M received a "Separation Survey" from his last employer--the portrait photography job. They want to know why he left and how they can improve their employee experience. He is really enjoying this. "Limiting the blatant lying" made the top of his list on how to do that. I'd like to be a fly on the wall when the HR team gets that one.

Why do people say that? I don't really want to be a fly. It seems like a miserable existence. Basically, I just want a hidden video camera. People are so dramatic sometimes. Of course, maybe there were no hidden video cameras when the first person wished to be an insect on the wall.

Clearly, I have very big matters on my mind these days.

Date: 2004-11-26 04:01 pm (UTC)
From: [identity profile] same-sky.livejournal.com
That's a good idea.

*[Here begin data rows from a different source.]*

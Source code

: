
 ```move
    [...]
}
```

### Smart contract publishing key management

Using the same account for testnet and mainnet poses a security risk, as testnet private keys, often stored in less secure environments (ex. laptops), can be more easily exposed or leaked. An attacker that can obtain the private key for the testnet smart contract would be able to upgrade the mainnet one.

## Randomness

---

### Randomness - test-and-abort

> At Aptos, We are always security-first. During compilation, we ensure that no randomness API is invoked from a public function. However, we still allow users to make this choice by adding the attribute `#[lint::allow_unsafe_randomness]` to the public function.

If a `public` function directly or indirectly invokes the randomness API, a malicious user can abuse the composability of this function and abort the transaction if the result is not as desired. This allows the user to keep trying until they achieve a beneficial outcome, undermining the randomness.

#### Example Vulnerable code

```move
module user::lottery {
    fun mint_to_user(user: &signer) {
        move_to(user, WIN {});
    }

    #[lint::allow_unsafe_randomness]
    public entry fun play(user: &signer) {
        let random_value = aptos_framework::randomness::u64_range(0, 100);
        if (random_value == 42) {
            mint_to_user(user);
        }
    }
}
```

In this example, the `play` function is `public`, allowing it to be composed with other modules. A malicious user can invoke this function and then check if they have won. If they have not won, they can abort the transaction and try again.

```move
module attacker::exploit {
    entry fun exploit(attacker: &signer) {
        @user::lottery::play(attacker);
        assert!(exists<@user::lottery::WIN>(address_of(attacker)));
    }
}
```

Of course, in our house, being a stuffed moose head will end you up with a finger buried deeply in your nose, but I guess that's preferable to dead.

Date: 2004-11-26 04:42 pm (UTC)
From: [identity profile] big-bubba.livejournal.com
Now why would you treat a poor, innocent moose head like that?

Date: 2004-11-26 05:47 pm (UTC)
From: [identity profile] same-sky.livejournal.com
1. Its nostrils! Like, two inches deep!
2. No one ever believes just how deep those nostrils really are.
3. It's a terrific conversation piece.
4. We're bad people.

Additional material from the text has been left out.